Researchers discover a nuclear import mechanism essential for organ growth and development

Scientists at the Centro Nacional de Investigaciones Cardiovasculares (CNIC) have identified a nuclear import mechanism essential for organ growth and development. Manipulation of this mechanism has potential applications in the control of organ growth and organ regeneration.

Organ growth and regeneration require the entry into the cell nucleus of proteins that activate essential genes for these processes. This process is the subject of a new study by CNIC scientists, led by Dr. Miguel Ángel del Pozo Barriuso, who heads the Mechanoadaptation and Caveolae Biology group, and group member Dr. Asier Echarri Aguirre.

The scientists have identified the mechanism that controls the nuclear import of these proteins in response to mechanical stimuli, such as the hemodynamic forces generated by arterial blood flow, tumor rigidity, or locomotory movements during routine activities like walking or sports. The results are published today in Nature Communications.

Most biological processes require the nuclear entry of key regulatory factors. Processes such as fetal development, tissue regeneration after trauma or infarction, cardiovascular disease, and cancer generate mechanical signals that stimulate cell multiplication to regenerate the damaged tissue or remodel the surrounding tissue matrix.

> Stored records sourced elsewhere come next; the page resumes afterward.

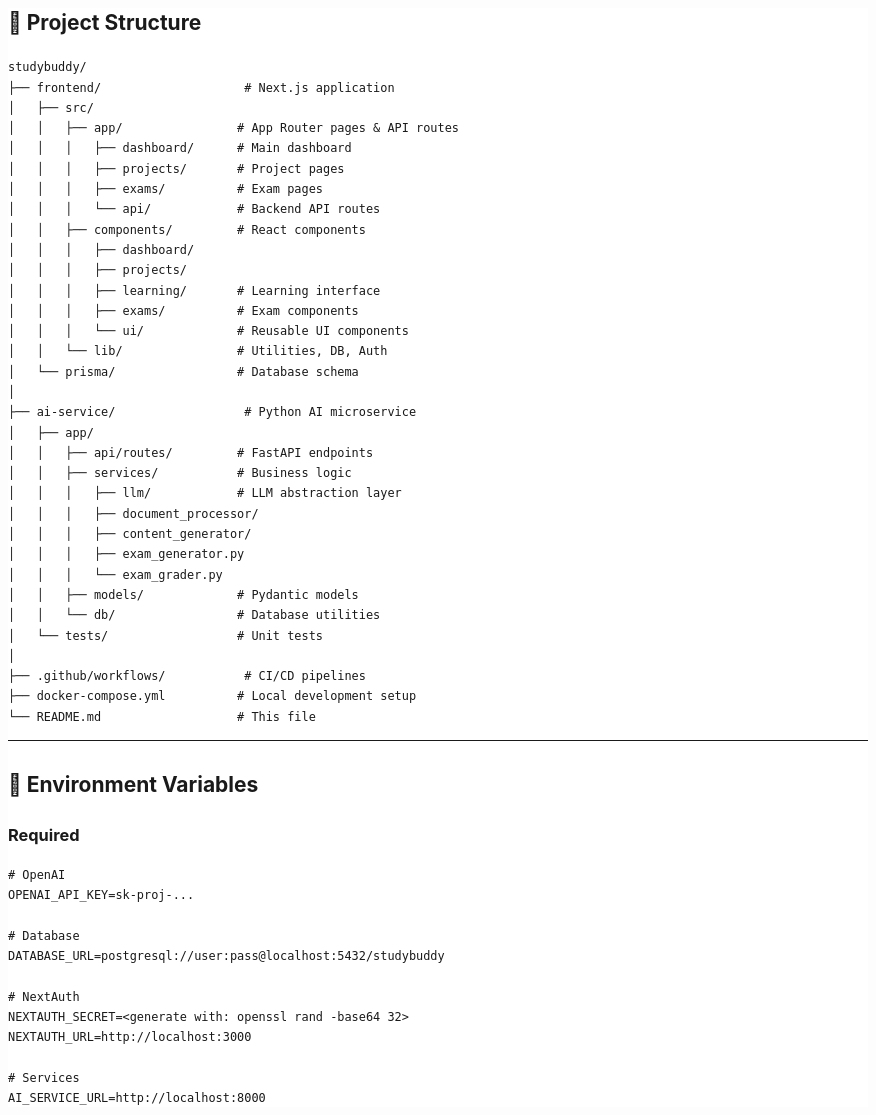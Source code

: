 
## 📂 Project Structure

```
studybuddy/
├── frontend/                    # Next.js application
│   ├── src/
│   │   ├── app/                # App Router pages & API routes
│   │   │   ├── dashboard/      # Main dashboard
│   │   │   ├── projects/       # Project pages
│   │   │   ├── exams/          # Exam pages
│   │   │   └── api/            # Backend API routes
│   │   ├── components/         # React components
│   │   │   ├── dashboard/
│   │   │   ├── projects/
│   │   │   ├── learning/       # Learning interface
│   │   │   ├── exams/          # Exam components
│   │   │   └── ui/             # Reusable UI components
│   │   └── lib/                # Utilities, DB, Auth
│   └── prisma/                 # Database schema
│
├── ai-service/                  # Python AI microservice
│   ├── app/
│   │   ├── api/routes/         # FastAPI endpoints
│   │   ├── services/           # Business logic
│   │   │   ├── llm/            # LLM abstraction layer
│   │   │   ├── document_processor/
│   │   │   ├── content_generator/
│   │   │   ├── exam_generator.py
│   │   │   └── exam_grader.py
│   │   ├── models/             # Pydantic models
│   │   └── db/                 # Database utilities
│   └── tests/                  # Unit tests
│
├── .github/workflows/           # CI/CD pipelines
├── docker-compose.yml          # Local development setup
└── README.md                   # This file
```

---

## 🔐 Environment Variables

### Required
```env
# OpenAI
OPENAI_API_KEY=sk-proj-...

# Database
DATABASE_URL=postgresql://user:pass@localhost:5432/studybuddy

# NextAuth
NEXTAUTH_SECRET=<generate with: openssl rand -base64 32>
NEXTAUTH_URL=http://localhost:3000

# Services
AI_SERVICE_URL=http://localhost:8000
```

These events require specific factors that are activated by mechanical signals and enter the nucleus, where they activate the expression of genes required to promote organ growth or regeneration.

One of the most important of these factors is the protein YAP. Its nuclear import is a highly regulated process, and only takes place when specifically required. Macromolecules like YAP enter the nucleus through nuclear pores by binding to a nuclear transport or shuttle protein."

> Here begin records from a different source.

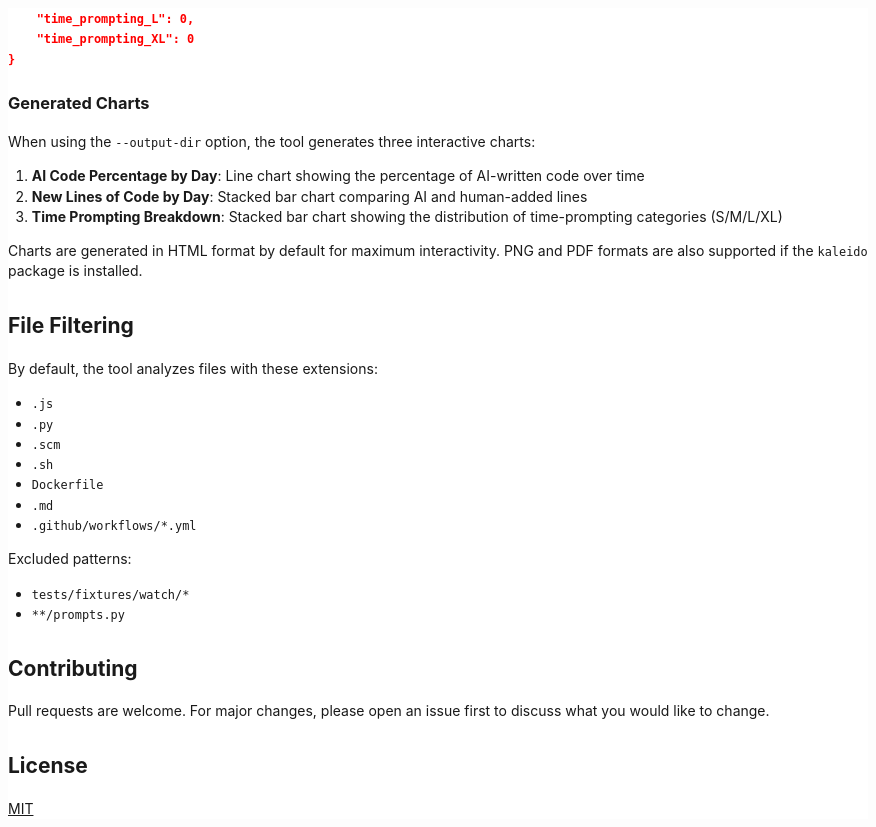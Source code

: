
 ```json
    "time_prompting_L": 0,
    "time_prompting_XL": 0
}
```

### Generated Charts

When using the `--output-dir` option, the tool generates three interactive charts:

1. **AI Code Percentage by Day**: Line chart showing the percentage of AI-written code over time
2. **New Lines of Code by Day**: Stacked bar chart comparing AI and human-added lines
3. **Time Prompting Breakdown**: Stacked bar chart showing the distribution of time-prompting categories (S/M/L/XL)

Charts are generated in HTML format by default for maximum interactivity. PNG and PDF formats are also supported if the `kaleido` package is installed.

## File Filtering

By default, the tool analyzes files with these extensions:
- `.js`
- `.py`
- `.scm`
- `.sh`
- `Dockerfile`
- `.md`
- `.github/workflows/*.yml`

Excluded patterns:
- `tests/fixtures/watch/*`
- `**/prompts.py`

## Contributing

Pull requests are welcome. For major changes, please open an issue first to discuss what you would like to change.

## License

[MIT](https://choosealicense.com/licenses/mit/)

Dr Miguel Ángel del Pozo Barriuso, Centro Nacional de Investigaciones Cardiovasculares Carlos III (F.S.P.)

What makes YAP especially interesting is that, in response to mechanical forces acting on the tissue, "it is activated and enters the nucleus, where it switches on several genes that determine the growth of the affected organ," explained Dr. Echarri Aguirre. "Moreover, YAP is mutated in many diseases, making it even more interesting," added study first author María García.

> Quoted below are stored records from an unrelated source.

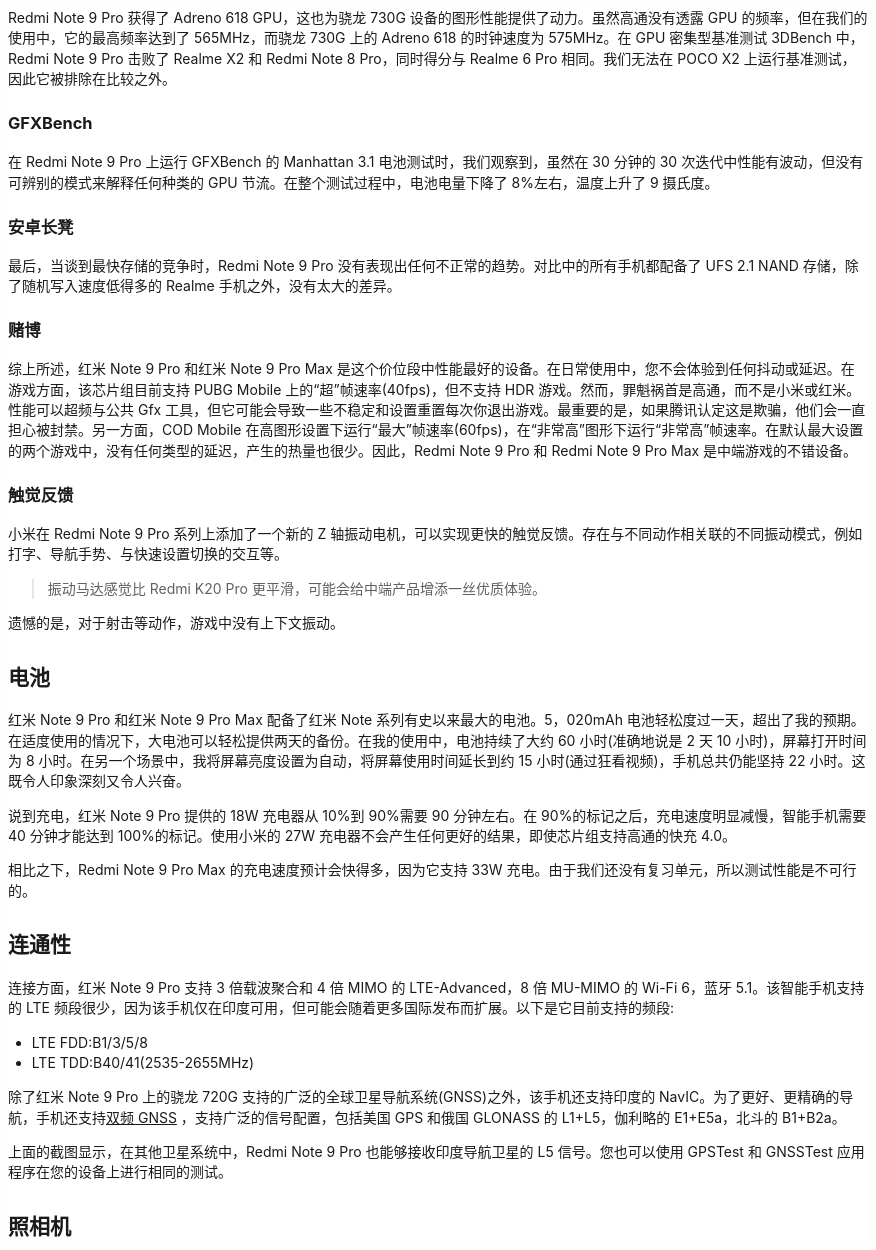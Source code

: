 Redmi Note 9 Pro 获得了 Adreno 618 GPU，这也为骁龙 730G 设备的图形性能提供了动力。虽然高通没有透露 GPU 的频率，但在我们的使用中，它的最高频率达到了 565MHz，而骁龙 730G 上的 Adreno 618 的时钟速度为 575MHz。在 GPU 密集型基准测试 3DBench 中，Redmi Note 9 Pro 击败了 Realme X2 和 Redmi Note 8 Pro，同时得分与 Realme 6 Pro 相同。我们无法在 POCO X2 上运行基准测试，因此它被排除在比较之外。

### GFXBench

在 Redmi Note 9 Pro 上运行 GFXBench 的 Manhattan 3.1 电池测试时，我们观察到，虽然在 30 分钟的 30 次迭代中性能有波动，但没有可辨别的模式来解释任何种类的 GPU 节流。在整个测试过程中，电池电量下降了 8%左右，温度上升了 9 摄氏度。

### 安卓长凳

最后，当谈到最快存储的竞争时，Redmi Note 9 Pro 没有表现出任何不正常的趋势。对比中的所有手机都配备了 UFS 2.1 NAND 存储，除了随机写入速度低得多的 Realme 手机之外，没有太大的差异。

### 赌博

综上所述，红米 Note 9 Pro 和红米 Note 9 Pro Max 是这个价位段中性能最好的设备。在日常使用中，您不会体验到任何抖动或延迟。在游戏方面，该芯片组目前支持 PUBG Mobile 上的“超”帧速率(40fps)，但不支持 HDR 游戏。然而，罪魁祸首是高通，而不是小米或红米。性能可以超频与公共 Gfx 工具，但它可能会导致一些不稳定和设置重置每次你退出游戏。最重要的是，如果腾讯认定这是欺骗，他们会一直担心被封禁。另一方面，COD Mobile 在高图形设置下运行“最大”帧速率(60fps)，在“非常高”图形下运行“非常高”帧速率。在默认最大设置的两个游戏中，没有任何类型的延迟，产生的热量也很少。因此，Redmi Note 9 Pro 和 Redmi Note 9 Pro Max 是中端游戏的不错设备。

### 触觉反馈

小米在 Redmi Note 9 Pro 系列上添加了一个新的 Z 轴振动电机，可以实现更快的触觉反馈。存在与不同动作相关联的不同振动模式，例如打字、导航手势、与快速设置切换的交互等。

> 振动马达感觉比 Redmi K20 Pro 更平滑，可能会给中端产品增添一丝优质体验。

遗憾的是，对于射击等动作，游戏中没有上下文振动。

## 电池

红米 Note 9 Pro 和红米 Note 9 Pro Max 配备了红米 Note 系列有史以来最大的电池。5，020mAh 电池轻松度过一天，超出了我的预期。在适度使用的情况下，大电池可以轻松提供两天的备份。在我的使用中，电池持续了大约 60 小时(准确地说是 2 天 10 小时)，屏幕打开时间为 8 小时。在另一个场景中，我将屏幕亮度设置为自动，将屏幕使用时间延长到约 15 小时(通过狂看视频)，手机总共仍能坚持 22 小时。这既令人印象深刻又令人兴奋。

说到充电，红米 Note 9 Pro 提供的 18W 充电器从 10%到 90%需要 90 分钟左右。在 90%的标记之后，充电速度明显减慢，智能手机需要 40 分钟才能达到 100%的标记。使用小米的 27W 充电器不会产生任何更好的结果，即使芯片组支持高通的快充 4.0。

相比之下，Redmi Note 9 Pro Max 的充电速度预计会快得多，因为它支持 33W 充电。由于我们还没有复习单元，所以测试性能是不可行的。

## 连通性

连接方面，红米 Note 9 Pro 支持 3 倍载波聚合和 4 倍 MIMO 的 LTE-Advanced，8 倍 MU-MIMO 的 Wi-Fi 6，蓝牙 5.1。该智能手机支持的 LTE 频段很少，因为该手机仅在印度可用，但可能会随着更多国际发布而扩展。以下是它目前支持的频段:

*   LTE FDD:B1/3/5/8
*   LTE TDD:B40/41(2535-2655MHz)

除了红米 Note 9 Pro 上的骁龙 720G 支持的广泛的全球卫星导航系统(GNSS)之外，该手机还支持印度的 NavIC。为了更好、更精确的导航，手机还支持[双频 GNSS](https://www.xda-developers.com/dual-frequency-gnss-important-location-feature-your-phone-probably-missing/) ，支持广泛的信号配置，包括美国 GPS 和俄国 GLONASS 的 L1+L5，伽利略的 E1+E5a，北斗的 B1+B2a。

上面的截图显示，在其他卫星系统中，Redmi Note 9 Pro 也能够接收印度导航卫星的 L5 信号。您也可以使用 GPSTest 和 GNSSTest 应用程序在您的设备上进行相同的测试。

## 照相机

Nevertheless, although YAP has been studied extensively due to its roles in organ regeneration, cardiovascular disease, and cancer, its nuclear entry route and the nuclear shuttle protein it interacts with were unknown.

The CNIC scientists have now shown that the YAP shuttle protein partner is importin-7, which binds YAP and transports it to the nucleus, where it can induce cell and tissue growth.

The CNIC team, in partnership with colleagues at the Max Planck Institute for Biophysical Chemistry in Germany and the Instituto Cajal in Madrid, have also demonstrated that YAP monopolizes importin-7, thereby restricting nuclear access by other factors. The study thus shows that YAP not only controls genes important for organ growth, but also regulates nuclear shuttle activity and the nuclear import of other factors.

The Nature Communications study also identifies a new target for the pharmacological blockade of nuclear import; by reducing the expression of importin-7 in organs of the fruit fly Drosophila, the scientists were able to block YAP nuclear import and thus prevent excess organ growth (Figure 1).

"This finding has major clinical potential," said María García, "because the progression of several diseases, including atherosclerosis, cancer, and fibrosis, is in part driven by uncontrolled and deleterious nuclear import of YAP."

"Blocking the binding of YAP to importin-7 would thus provide a way to prevent inappropriate YAP nuclear entry and subsequent disease."

The study thus identifies a new target for the development of drugs targeting YAP nuclear import in diseases associated with an enormous societal and economic cost.

Scientists of the CIBER cardiovascular disease research network participated in this study. The study was supported by funding from the following bodies: Ministerio de Ciencia, Innovación y Universidades; Agencia Estatal de Investigación / European Regional Development Fund "A way to make Europe"; the Comunidad Autónoma de Madrid; Fundació La Marató de TV3; The La Caixa Foundation; the Asociación Española Contra el Cáncer; and the European Union Horizon 2020 Research and Innovation Programme through a Marie Sklodowska-Curie award.